#### RECORD SET ####
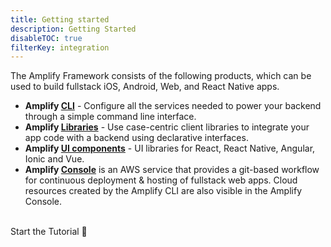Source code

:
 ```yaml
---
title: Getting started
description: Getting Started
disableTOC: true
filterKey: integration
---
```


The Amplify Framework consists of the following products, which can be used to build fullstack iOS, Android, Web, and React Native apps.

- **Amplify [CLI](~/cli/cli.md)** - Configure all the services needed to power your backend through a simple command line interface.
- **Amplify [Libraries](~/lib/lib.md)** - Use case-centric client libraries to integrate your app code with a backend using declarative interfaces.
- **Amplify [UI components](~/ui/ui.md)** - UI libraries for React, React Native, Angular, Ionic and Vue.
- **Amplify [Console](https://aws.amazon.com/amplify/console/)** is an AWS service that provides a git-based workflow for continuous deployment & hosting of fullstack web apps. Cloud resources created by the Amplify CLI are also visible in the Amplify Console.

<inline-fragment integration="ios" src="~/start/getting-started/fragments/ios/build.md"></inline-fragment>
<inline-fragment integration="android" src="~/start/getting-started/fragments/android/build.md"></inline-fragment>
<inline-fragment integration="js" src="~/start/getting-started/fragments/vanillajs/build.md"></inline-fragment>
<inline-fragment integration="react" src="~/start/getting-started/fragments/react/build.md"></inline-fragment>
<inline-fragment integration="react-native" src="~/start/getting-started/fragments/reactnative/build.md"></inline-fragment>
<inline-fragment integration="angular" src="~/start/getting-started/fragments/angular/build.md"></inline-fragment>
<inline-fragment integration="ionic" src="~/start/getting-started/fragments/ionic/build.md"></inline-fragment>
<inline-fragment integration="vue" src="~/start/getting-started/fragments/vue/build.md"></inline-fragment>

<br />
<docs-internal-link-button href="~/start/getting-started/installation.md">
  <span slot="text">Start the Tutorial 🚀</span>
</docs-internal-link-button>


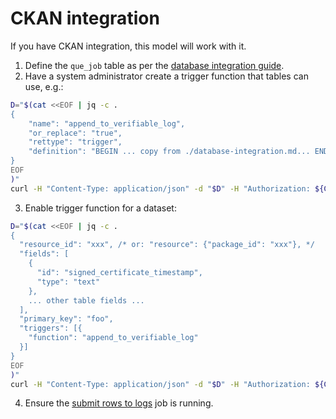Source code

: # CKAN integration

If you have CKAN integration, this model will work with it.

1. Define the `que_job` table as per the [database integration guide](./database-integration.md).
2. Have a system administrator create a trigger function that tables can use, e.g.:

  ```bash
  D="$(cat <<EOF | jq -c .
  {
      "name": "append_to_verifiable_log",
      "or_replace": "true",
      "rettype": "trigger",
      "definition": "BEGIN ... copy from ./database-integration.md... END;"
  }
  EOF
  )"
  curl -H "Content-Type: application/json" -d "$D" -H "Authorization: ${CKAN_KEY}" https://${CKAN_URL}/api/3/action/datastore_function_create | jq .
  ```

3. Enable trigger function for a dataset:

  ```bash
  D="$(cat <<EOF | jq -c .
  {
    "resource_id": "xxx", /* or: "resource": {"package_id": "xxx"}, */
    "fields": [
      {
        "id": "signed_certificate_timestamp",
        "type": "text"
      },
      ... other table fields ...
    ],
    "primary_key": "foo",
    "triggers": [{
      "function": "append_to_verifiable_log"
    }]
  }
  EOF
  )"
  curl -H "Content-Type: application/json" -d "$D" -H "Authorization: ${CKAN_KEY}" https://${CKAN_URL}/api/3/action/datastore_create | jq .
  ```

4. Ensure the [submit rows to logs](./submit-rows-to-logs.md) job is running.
####
→ TASK TO COMPLETE:
Your answer should consist of every line from the entries that holds "Authorization".

→ RESPONSE TO THE TASK:
  curl -H "Content-Type: application/json" -d "$D" -H "Authorization: ${CKAN_KEY}" https://${CKAN_URL}/api/3/action/datastore_function_create | jq .
  curl -H "Content-Type: application/json" -d "$D" -H "Authorization: ${CKAN_KEY}" https://${CKAN_URL}/api/3/action/datastore_create | jq .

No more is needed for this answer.